_EXERCISE INSTRUCTIONS_: Please reproduce all of the entries exactly, without omitting any.

☆ ☆ ☆

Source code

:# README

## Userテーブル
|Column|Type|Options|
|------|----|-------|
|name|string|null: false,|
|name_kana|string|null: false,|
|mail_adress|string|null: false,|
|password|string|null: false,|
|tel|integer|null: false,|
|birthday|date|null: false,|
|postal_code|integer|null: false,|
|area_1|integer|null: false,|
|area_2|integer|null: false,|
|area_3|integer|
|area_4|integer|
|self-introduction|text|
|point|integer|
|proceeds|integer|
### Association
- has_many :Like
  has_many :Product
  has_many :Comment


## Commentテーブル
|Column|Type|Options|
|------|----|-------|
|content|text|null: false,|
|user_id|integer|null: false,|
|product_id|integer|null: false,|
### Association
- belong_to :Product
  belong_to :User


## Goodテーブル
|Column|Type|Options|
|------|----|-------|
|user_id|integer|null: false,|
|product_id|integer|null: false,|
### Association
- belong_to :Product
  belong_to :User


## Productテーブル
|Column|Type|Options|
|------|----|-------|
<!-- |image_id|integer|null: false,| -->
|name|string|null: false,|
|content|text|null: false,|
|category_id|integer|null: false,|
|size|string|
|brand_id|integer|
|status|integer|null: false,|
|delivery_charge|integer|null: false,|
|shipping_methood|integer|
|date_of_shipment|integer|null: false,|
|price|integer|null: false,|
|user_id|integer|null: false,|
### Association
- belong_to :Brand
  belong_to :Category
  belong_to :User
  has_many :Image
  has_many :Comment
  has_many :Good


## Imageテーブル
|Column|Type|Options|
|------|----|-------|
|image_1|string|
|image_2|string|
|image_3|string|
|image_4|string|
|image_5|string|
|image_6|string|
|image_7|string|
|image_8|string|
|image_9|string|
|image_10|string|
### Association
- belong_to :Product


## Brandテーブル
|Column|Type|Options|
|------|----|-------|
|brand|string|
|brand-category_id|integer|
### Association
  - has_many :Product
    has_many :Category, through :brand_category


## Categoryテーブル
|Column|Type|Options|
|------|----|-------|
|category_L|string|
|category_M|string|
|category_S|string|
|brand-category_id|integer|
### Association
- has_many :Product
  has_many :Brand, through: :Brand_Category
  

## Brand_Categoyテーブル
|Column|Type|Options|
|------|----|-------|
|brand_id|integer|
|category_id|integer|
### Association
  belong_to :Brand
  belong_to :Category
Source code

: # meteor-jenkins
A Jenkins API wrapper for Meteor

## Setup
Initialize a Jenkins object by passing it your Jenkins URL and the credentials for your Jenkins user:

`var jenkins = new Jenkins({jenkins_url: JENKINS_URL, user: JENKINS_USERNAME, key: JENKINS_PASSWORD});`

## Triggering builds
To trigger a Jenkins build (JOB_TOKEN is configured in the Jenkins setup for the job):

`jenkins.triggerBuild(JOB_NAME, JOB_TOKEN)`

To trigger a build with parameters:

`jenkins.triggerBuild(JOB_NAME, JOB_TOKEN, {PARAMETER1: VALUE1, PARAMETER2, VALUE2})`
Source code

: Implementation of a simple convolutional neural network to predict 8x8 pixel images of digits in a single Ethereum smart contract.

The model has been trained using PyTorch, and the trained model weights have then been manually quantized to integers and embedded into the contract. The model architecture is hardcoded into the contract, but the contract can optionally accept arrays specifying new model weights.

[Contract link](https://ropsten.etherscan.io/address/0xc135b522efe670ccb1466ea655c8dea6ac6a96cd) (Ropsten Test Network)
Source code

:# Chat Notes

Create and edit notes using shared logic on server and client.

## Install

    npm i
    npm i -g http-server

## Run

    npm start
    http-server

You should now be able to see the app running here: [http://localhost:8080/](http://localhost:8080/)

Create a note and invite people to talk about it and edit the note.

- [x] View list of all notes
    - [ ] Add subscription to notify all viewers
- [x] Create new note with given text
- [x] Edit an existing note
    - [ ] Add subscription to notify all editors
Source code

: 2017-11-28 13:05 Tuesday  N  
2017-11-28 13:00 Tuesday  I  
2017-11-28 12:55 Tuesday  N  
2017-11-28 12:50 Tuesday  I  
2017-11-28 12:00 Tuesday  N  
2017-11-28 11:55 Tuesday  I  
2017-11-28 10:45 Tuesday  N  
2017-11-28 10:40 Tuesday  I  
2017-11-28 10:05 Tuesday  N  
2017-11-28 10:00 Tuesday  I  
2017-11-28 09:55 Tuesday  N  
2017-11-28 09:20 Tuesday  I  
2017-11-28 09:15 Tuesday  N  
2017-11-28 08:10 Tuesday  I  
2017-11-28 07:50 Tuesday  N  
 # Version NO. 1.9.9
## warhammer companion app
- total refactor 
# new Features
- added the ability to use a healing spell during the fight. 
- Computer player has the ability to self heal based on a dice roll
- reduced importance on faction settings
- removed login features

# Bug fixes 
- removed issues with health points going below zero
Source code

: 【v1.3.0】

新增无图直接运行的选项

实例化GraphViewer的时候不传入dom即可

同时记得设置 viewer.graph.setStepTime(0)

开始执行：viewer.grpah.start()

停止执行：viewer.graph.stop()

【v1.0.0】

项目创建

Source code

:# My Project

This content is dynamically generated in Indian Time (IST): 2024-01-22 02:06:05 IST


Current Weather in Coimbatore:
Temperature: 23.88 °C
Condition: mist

☆ ☆ ☆

_TASK RESULT_:
Source code

:# README

## Userテーブル
|Column|Type|Options|
|------|----|-------|
|name|string|null: false,|
|name_kana|string|null: false,|
|mail_adress|string|null: false,|
|password|string|null: false,|
|tel|integer|null: false,|
|birthday|date|null: false,|
|postal_code|integer|null: false,|
|area_1|integer|null: false,|
|area_2|integer|null: false,|
|area_3|integer|
|area_4|integer|
|self-introduction|text|
|point|integer|
|proceeds|integer|
### Association
- has_many :Like
  has_many :Product
  has_many :Comment


## Commentテーブル
|Column|Type|Options|
|------|----|-------|
|content|text|null: false,|
|user_id|integer|null: false,|
|product_id|integer|null: false,|
### Association
- belong_to :Product
  belong_to :User


## Goodテーブル
|Column|Type|Options|
|------|----|-------|
|user_id|integer|null: false,|
|product_id|integer|null: false,|
### Association
- belong_to :Product
  belong_to :User


## Productテーブル
|Column|Type|Options|
|------|----|-------|
<!-- |image_id|integer|null: false,| -->
|name|string|null: false,|
|content|text|null: false,|
|category_id|integer|null: false,|
|size|string|
|brand_id|integer|
|status|integer|null: false,|
|delivery_charge|integer|null: false,|
|shipping_methood|integer|
|date_of_shipment|integer|null: false,|
|price|integer|null: false,|
|user_id|integer|null: false,|
### Association
- belong_to :Brand
  belong_to :Category
  belong_to :User
  has_many :Image
  has_many :Comment
  has_many :Good


## Imageテーブル
|Column|Type|Options|
|------|----|-------|
|image_1|string|
|image_2|string|
|image_3|string|
|image_4|string|
|image_5|string|
|image_6|string|
|image_7|string|
|image_8|string|
|image_9|string|
|image_10|string|
### Association
- belong_to :Product


## Brandテーブル
|Column|Type|Options|
|------|----|-------|
|brand|string|
|brand-category_id|integer|
### Association
  - has_many :Product
    has_many :Category, through :brand_category


## Categoryテーブル
|Column|Type|Options|
|------|----|-------|
|category_L|string|
|category_M|string|
|category_S|string|
|brand-category_id|integer|
### Association
- has_many :Product
  has_many :Brand, through: :Brand_Category
  

## Brand_Categoyテーブル
|Column|Type|Options|
|------|----|-------|
|brand_id|integer|
|category_id|integer|
### Association
  belong_to :Brand
  belong_to :Category
Source code

: # meteor-jenkins
A Jenkins API wrapper for Meteor

## Setup
Initialize a Jenkins object by passing it your Jenkins URL and the credentials for your Jenkins user:

`var jenkins = new Jenkins({jenkins_url: JENKINS_URL, user: JENKINS_USERNAME, key: JENKINS_PASSWORD});`

## Triggering builds
To trigger a Jenkins build (JOB_TOKEN is configured in the Jenkins setup for the job):

`jenkins.triggerBuild(JOB_NAME, JOB_TOKEN)`

To trigger a build with parameters:

`jenkins.triggerBuild(JOB_NAME, JOB_TOKEN, {PARAMETER1: VALUE1, PARAMETER2, VALUE2})`
Source code

: Implementation of a simple convolutional neural network to predict 8x8 pixel images of digits in a single Ethereum smart contract.

The model has been trained using PyTorch, and the trained model weights have then been manually quantized to integers and embedded into the contract. The model architecture is hardcoded into the contract, but the contract can optionally accept arrays specifying new model weights.

[Contract link](https://ropsten.etherscan.io/address/0xc135b522efe670ccb1466ea655c8dea6ac6a96cd) (Ropsten Test Network)
Source code

:# Chat Notes

Create and edit notes using shared logic on server and client.

## Install

    npm i
    npm i -g http-server

## Run

    npm start
    http-server

You should now be able to see the app running here: [http://localhost:8080/](http://localhost:8080/)

Create a note and invite people to talk about it and edit the note.

- [x] View list of all notes
    - [ ] Add subscription to notify all viewers
- [x] Create new note with given text
- [x] Edit an existing note
    - [ ] Add subscription to notify all editors
Source code

: 2017-11-28 13:05 Tuesday  N  
2017-11-28 13:00 Tuesday  I  
2017-11-28 12:55 Tuesday  N  
2017-11-28 12:50 Tuesday  I  
2017-11-28 12:00 Tuesday  N  
2017-11-28 11:55 Tuesday  I  
2017-11-28 10:45 Tuesday  N  
2017-11-28 10:40 Tuesday  I  
2017-11-28 10:05 Tuesday  N  
2017-11-28 10:00 Tuesday  I  
2017-11-28 09:55 Tuesday  N  
2017-11-28 09:20 Tuesday  I  
2017-11-28 09:15 Tuesday  N  
2017-11-28 08:10 Tuesday  I  
2017-11-28 07:50 Tuesday  N  
 # Version NO. 1.9.9
## warhammer companion app
- total refactor 
# new Features
- added the ability to use a healing spell during the fight. 
- Computer player has the ability to self heal based on a dice roll
- reduced importance on faction settings
- removed login features

# Bug fixes 
- removed issues with health points going below zero
Source code

: 【v1.3.0】

新增无图直接运行的选项

实例化GraphViewer的时候不传入dom即可

同时记得设置 viewer.graph.setStepTime(0)

开始执行：viewer.grpah.start()

停止执行：viewer.graph.stop()

【v1.0.0】

项目创建

Source code

:# My Project

This content is dynamically generated in Indian Time (IST): 2024-01-22 02:06:05 IST


Current Weather in Coimbatore:
Temperature: 23.88 °C
Condition: mist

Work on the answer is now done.